Hardly terrifying and oddly absurd, Velvet Buzzsaw delivers little thrill and too much flounce to truly succeed.
On Friday, Netflix released the new movie Velvet Buzzsaw, created by Dan Gilroy—2014 award-winning film director of Nightcrawler—and featuring two members of the Nightcrawler cast, Jake Gyllenhaal and Rene Russo. A horror movie, Velvet Buzzsaw seeks to examine commercialization in the art world, but lacks the depth and intrigue of the previous film and delivers an almost laughably lackluster film that fails to capture the attention and the terror of the audience.
Velvet Buzzsaw begins with Morf (Jake Gyllenhaal), a tough art critic, surveying an art exhibition with his friend Josephina (Zawe Ashton), an ambitious young woman who works for art gallery owner Rhodora Haze (Rene Russo) and is looking to break into the snobbish art scene. Josephina discovers a man dead in her building named Ventril Dease, and upon entering his home, discovers a trove of never-before-displayed paintings by the man, who was an artist but never wanted his work shown.
Recognizing Dease’s artistic genius, Josephina steals the paintings, claiming she represents him, and Rhodora and Morf soon join with her to display the paintings in a wildly successful show that piques the interest of many buyers. Strange occurrences, however, begin happening, as people associated with the exploitation of the paintings start to encounter the supernatural, dying by the hands of the paintings they intend to profit off of. The vengeful spirit of Dease eventually works his way through the dealers, as their own personal lives also begin to disintegrate from their greed and hedonism.
Velvet Buzzsaw intends to satirize and expose the bastardization of art with commercialism and the avarice of members who work in the art industry, reducing works of deep emotion into a price tag that is easily transferred to anyone with enough cash. The satire, however, falls flat as the characters sometimes feel like pure caricatures without much depth beyond their surface traits of greed and immorality.
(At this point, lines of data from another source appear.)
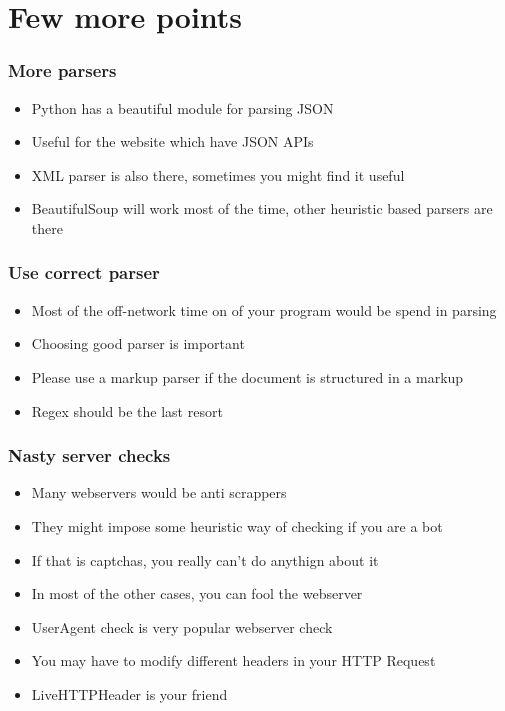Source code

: \documentclass{beamer}
\begin{document}
\section{Few more points}
\label{sec-10}
\begin{frame}
\frametitle{More parsers}
\label{sec-10_1}


\begin{itemize}
\item Python has a beautiful module for parsing JSON
\item Useful for the website which have JSON APIs
\item XML parser is also there, sometimes you might find it useful
\item BeautifulSoup will work most of the time, other heuristic based parsers are there
\end{itemize}
\end{frame}
\begin{frame}
\frametitle{Use correct parser}
\label{sec-10_2}


\begin{itemize}
\item Most of the off-network time on of your program would be spend in parsing
\item Choosing good parser is important
\item Please use a markup parser if the document is structured in a markup
\item Regex should be the last resort
\end{itemize}
\end{frame}
\begin{frame}
\frametitle{Nasty server checks}
\label{sec-10_3}


\begin{itemize}
\item Many webservers would be anti scrappers
\item They might impose some heuristic way of checking if you are a bot
\item If that is captchas, you really can't do anythign about it
\item In most of the other cases, you can fool the webserver
\item UserAgent check is very popular webserver check
\item You may have to modify different headers in your HTTP Request
\item LiveHTTPHeader is your friend
\end{itemize}
\end{frame}
\end{document}

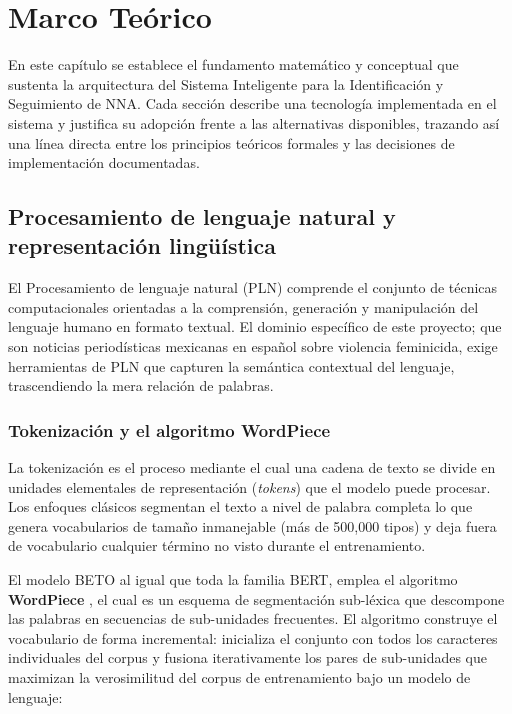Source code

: 
\chapter{Marco Teórico}
\label{cap:marcoteorico}

En este capítulo se establece el fundamento matemático y conceptual que sustenta
la arquitectura del Sistema Inteligente para la Identificación y
Seguimiento de NNA. Cada sección describe una tecnología implementada en el sistema
y justifica su adopción frente a las alternativas disponibles, trazando así una línea
directa entre los principios teóricos formales y las decisiones de implementación
documentadas.

\section{Procesamiento de lenguaje natural y representación lingüística}
\label{sec:mt_pln}

El Procesamiento de lenguaje natural (PLN) comprende el conjunto de técnicas
computacionales orientadas a la comprensión, generación y manipulación del lenguaje
humano en formato textual. El dominio específico de este proyecto; que son noticias
periodísticas mexicanas en español sobre violencia feminicida, exige herramientas
de PLN que capturen la semántica contextual del lenguaje, trascendiendo la mera
relación de palabras.

\subsection{Tokenización y el algoritmo WordPiece}
\label{subsec:mt_tokenizacion}

La tokenización es el proceso mediante el cual una cadena de texto se divide en
unidades elementales de representación (\textit{tokens}) que el modelo puede procesar.
Los enfoques clásicos segmentan el texto a nivel de palabra completa lo que genera
vocabularios de tamaño inmanejable (más de 500{,}000 tipos) y deja fuera de vocabulario
cualquier término no visto durante el entrenamiento.

El modelo BETO al igual que toda la familia BERT, emplea el algoritmo
\textbf{WordPiece} \cite{schuster2012wordpiece}, el cual es un esquema de segmentación
sub-léxica que descompone las palabras en secuencias de sub-unidades frecuentes.
El algoritmo construye el vocabulario de forma incremental: inicializa el conjunto
con todos los caracteres individuales del corpus y fusiona iterativamente los pares
de sub-unidades que maximizan la verosimilitud del corpus de entrenamiento bajo un
modelo de lenguaje:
None of the characters are particularly sympathetic, and although they were intended to be villainous, the complete lack of regard that the movie builds for them makes their demise much less impactful. The sheer exaggeration of their absurdity makes them nothing but stereotypes and creates little connection that the audience can feel toward them.
The entire movie has a strange flow, often heightened by the overly quirky ways the characters behave. As Dease’s traumatic childhood is revealed as the basis of his artistic genius, the audience still struggles to feel much sympathy for the character, as his function in the movie feels more like only a plot device rather than a (once) living, breathing human being.
The movie doesn’t have many jump scares, but also doesn’t have enough tension to keep audiences on edge. Moments of horror are predictable, and the ways the characters meet their gruesome deaths are almost laughably cheesy—for instance, at one point, a driver gets pulled into a painting by hairy monkey arms. A horror movie really fails when scenes that are supposed to be terrifying strike laughter into the audience rather than fear. Without tension, the film fails to live up to its genre’s standards.
The movie just feels frivolous and shallow, which ironically is exactly what it was supposed to criticize. Nothing ever truly strikes a chord with the audience, and every action feels trite.
The aesthetics of the movie switch from the pristine, highbrow airs of the pretentious art world to an over-exaggerated dark tone that tries to establish the tension that the movie so desperately lacks. The constant switching between the two very different moods detracts from the film, and the audience can find it hard to buy the overdramatic tone that the movie often takes.
Fans of the horror genre would be disappointed in Velvet Buzzsaw. On the other hand, people looking for a clichéd criticism of the art world might find the movie—though laughable on occasion—enjoyable on the whole.